- _WHAT YOU WILL DO_
Lines holding the string "images" are the ones to copy; find them all in the data.

- _DATA FOR THIS TASK_
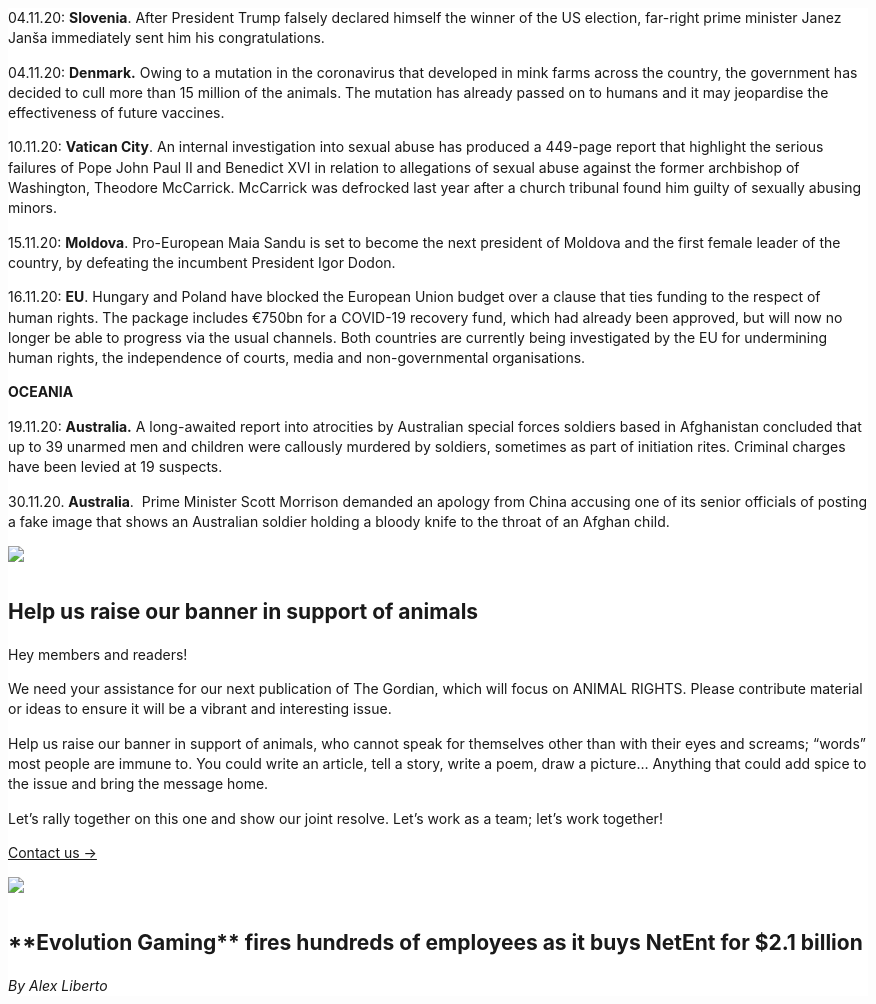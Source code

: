 04.11.20: **Slovenia**. After President Trump falsely declared himself the winner of the US election, far-right prime minister Janez Janša immediately sent him his congratulations.

04.11.20: **Denmark.** Owing to a mutation in the coronavirus that developed in mink farms across the country, the government has decided to cull more than 15 million of the animals. The mutation has already passed on to humans and it may jeopardise the effectiveness of future vaccines.

10.11.20: **Vatican City**. An internal investigation into sexual abuse has produced a 449-page report that highlight the serious failures of Pope John Paul II and Benedict XVI in relation to allegations of sexual abuse against the former archbishop of Washington, Theodore McCarrick. McCarrick was defrocked last year after a church tribunal found him guilty of sexually abusing minors.

15.11.20: **Moldova**. Pro-European Maia Sandu is set to become the next president of Moldova and the first female leader of the country, by defeating the incumbent President Igor Dodon.

16.11.20: **EU**. Hungary and Poland have blocked the European Union budget over a clause that ties funding to the respect of human rights. The package includes €750bn for a COVID-19 recovery fund, which had already been approved, but will now no longer be able to progress via the usual channels. Both countries are currently being investigated by the EU for undermining human rights, the independence of courts, media and non-governmental organisations.

**OCEANIA**

19.11.20: **Australia.** A long-awaited report into atrocities by Australian special forces soldiers based in Afghanistan concluded that up to 39 unarmed men and children were callously murdered by soldiers, sometimes as part of initiation rites. Criminal charges have been levied at 19 suspects.

30.11.20. **Australia**.  Prime Minister Scott Morrison demanded an apology from China accusing one of its senior officials of posting a fake image that shows an Australian soldier holding a bloody knife to the throat of an Afghan child.

![](/images/2-1024x538.jpg)

## **Help us raise our banner in support of animals**

Hey members and readers!

We need your assistance for our next publication of The Gordian, which will focus on ANIMAL RIGHTS. Please contribute material or ideas to ensure it will be a vibrant and interesting issue.

Help us raise our banner in support of animals, who cannot speak for themselves other than with their eyes and screams; “words” most people are immune to. You could write an article, tell a story, write a poem, draw a picture… Anything that could add spice to the issue and bring the message home.

Let’s rally together on this one and show our joint resolve. Let’s work as a team; let’s work together!

[Contact us ->](https://un-aligned.org/about/contact/)

![](/images/Featured-image-DEC-2020-1200x630-2-1024x538.jpg)

## \***\*Evolution Gaming\*\*** **fires hundreds of employees as it buys **NetEnt** for $2.1 billion** 

_By Alex Liberto_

- _SOLUTION TO THIS EXERCISE_
![](/images/2-1024x538.jpg)
![](/images/Featured-image-DEC-2020-1200x630-2-1024x538.jpg)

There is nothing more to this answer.